Item 5.02 | Departure of Directors or Certain Officers; Election of Directors; Appointment of Certain Officers; Compensatory Arrangements of Certain Officers. |
On November 24, 2024, the Board approved transaction and retention bonuses to Marc DeBevoise, the Company’s Chief Executive Officer, John Wagner, the Company’s Chief Financial Officer, and David Plotkin, the Company’s Chief Legal Officer (the “Named Executive Officers”). Each Named Executive Officer was granted (i) a deal bonus in the amount of $200,000 that will become payable on the Closing, subject to the Named Executive Officer’s continued employment with the Company or one of its subsidiaries through the Closing, and (ii) a retention bonus in the amount of $150,000 that will become payable on the six-month anniversary of the Closing, subject to the Named Executive Officer’s continued employment with the Company or one of its subsidiaries through such date. In the event that the Named Executive Officer’s employment is terminated by the Company or one of its subsidiaries without “Cause” (as defined in the applicable transaction and retention bonus letter agreement) or the Named Executive Officer resigns for “Good Reason” (as defined in the applicable transaction and retention bonus letter agreement) prior to the six-month anniversary of the Closing, subject to, among other things, the Named Executive Officer’s execution and effectiveness of a separation agreement and a release of claims in favor of the Company and its affiliates, the retention bonus will be paid to the Named Executive Officer within 60 days of the date of such termination.

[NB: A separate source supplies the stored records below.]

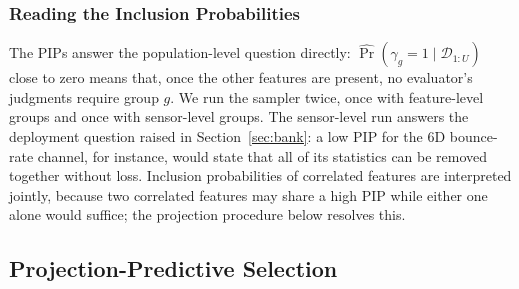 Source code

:\documentclass[lettersize,journal]{IEEEtran}
\newcommand{\D}{\mathcal{D}}
\begin{document}
\subsubsection{Reading the Inclusion Probabilities}
The PIPs answer the population-level question directly: $\widehat{\Pr}(\gamma_g=1\mid\D_{1:U})$ close to zero means that, once the other features are present, no evaluator's judgments require group $g$. We run the sampler twice, once with feature-level groups and once with sensor-level groups. The sensor-level run answers the deployment question raised in Section~\ref{sec:bank}: a low PIP for the 6D bounce-rate channel, for instance, would state that all of its statistics can be removed together without loss. Inclusion probabilities of correlated features are interpreted jointly, because two correlated features may share a high PIP while either one alone would suffice; the projection procedure below resolves this.

\subsection{Projection-Predictive Selection}
\label{sec:projpred}
\end{document}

On November 25, 2024, Parent and the Company issued a joint press release announcing the execution of the Merger Agreement. A copy of the press release is attached to this Current Report as Exhibit 99.1 and is incorporated herein by reference.
The information in this Item 7.01, including Exhibit 99.1, is being furnished pursuant to Item 7.01 and shall not be deemed “filed” for purposes of Section 18 of the Securities Exchange Act of 1934, as amended (the “Exchange Act”), or otherwise subject to the liabilities of that section, nor shall it be deemed to be incorporated by reference in any filing under the Securities Act of 1933, as amended, or the Exchange Act, except as shall be expressly set forth by specific reference in such a filing.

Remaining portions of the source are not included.